Assigned task: Give back exactly the lines of the data below, starting with the line that has "-[] Deve ser possivel realizar um deposito" and going on through the line that has "-[] Deve ser possivel deletar uma conta".

[[ Input, beginning ]]

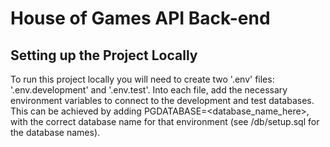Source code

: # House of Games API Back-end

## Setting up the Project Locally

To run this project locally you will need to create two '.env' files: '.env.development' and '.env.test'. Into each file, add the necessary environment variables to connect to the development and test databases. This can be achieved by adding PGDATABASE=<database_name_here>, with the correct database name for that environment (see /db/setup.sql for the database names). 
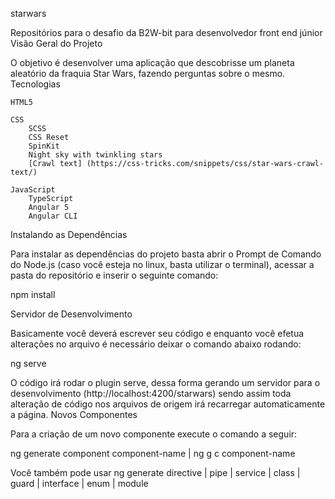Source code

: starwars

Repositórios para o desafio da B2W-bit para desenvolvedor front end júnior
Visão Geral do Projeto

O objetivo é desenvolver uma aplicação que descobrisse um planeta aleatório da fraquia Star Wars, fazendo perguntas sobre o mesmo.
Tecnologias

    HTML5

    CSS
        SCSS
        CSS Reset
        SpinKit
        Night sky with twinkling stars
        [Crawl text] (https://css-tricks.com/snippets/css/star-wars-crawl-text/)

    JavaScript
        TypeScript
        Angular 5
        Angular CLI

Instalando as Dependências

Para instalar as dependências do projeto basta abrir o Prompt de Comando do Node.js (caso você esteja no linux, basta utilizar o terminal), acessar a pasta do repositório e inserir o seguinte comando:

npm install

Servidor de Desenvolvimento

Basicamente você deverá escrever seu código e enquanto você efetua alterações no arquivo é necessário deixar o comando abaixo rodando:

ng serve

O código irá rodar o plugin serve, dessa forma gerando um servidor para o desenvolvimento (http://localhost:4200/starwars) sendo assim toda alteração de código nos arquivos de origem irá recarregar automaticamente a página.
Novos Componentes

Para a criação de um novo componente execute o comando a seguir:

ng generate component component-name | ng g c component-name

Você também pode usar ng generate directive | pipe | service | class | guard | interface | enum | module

[[ Input, end ]]
[[ Input, beginning ]]

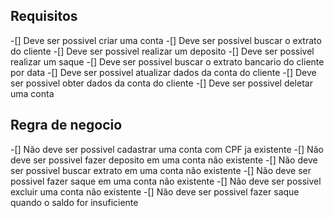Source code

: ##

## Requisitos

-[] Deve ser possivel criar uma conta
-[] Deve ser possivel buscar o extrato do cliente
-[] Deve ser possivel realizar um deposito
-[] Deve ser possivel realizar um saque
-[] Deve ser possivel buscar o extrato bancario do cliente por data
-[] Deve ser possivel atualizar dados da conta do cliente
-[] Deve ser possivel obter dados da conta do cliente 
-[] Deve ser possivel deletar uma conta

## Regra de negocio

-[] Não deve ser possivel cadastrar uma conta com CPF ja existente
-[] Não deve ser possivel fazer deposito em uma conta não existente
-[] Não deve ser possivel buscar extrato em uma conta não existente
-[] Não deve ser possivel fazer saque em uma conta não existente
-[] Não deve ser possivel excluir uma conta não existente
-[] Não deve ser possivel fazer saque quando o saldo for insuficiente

[[ Input, end ]]

Exercise output:
-[] Deve ser possivel realizar um deposito
-[] Deve ser possivel realizar um saque
-[] Deve ser possivel buscar o extrato bancario do cliente por data
-[] Deve ser possivel atualizar dados da conta do cliente
-[] Deve ser possivel obter dados da conta do cliente 
-[] Deve ser possivel deletar uma conta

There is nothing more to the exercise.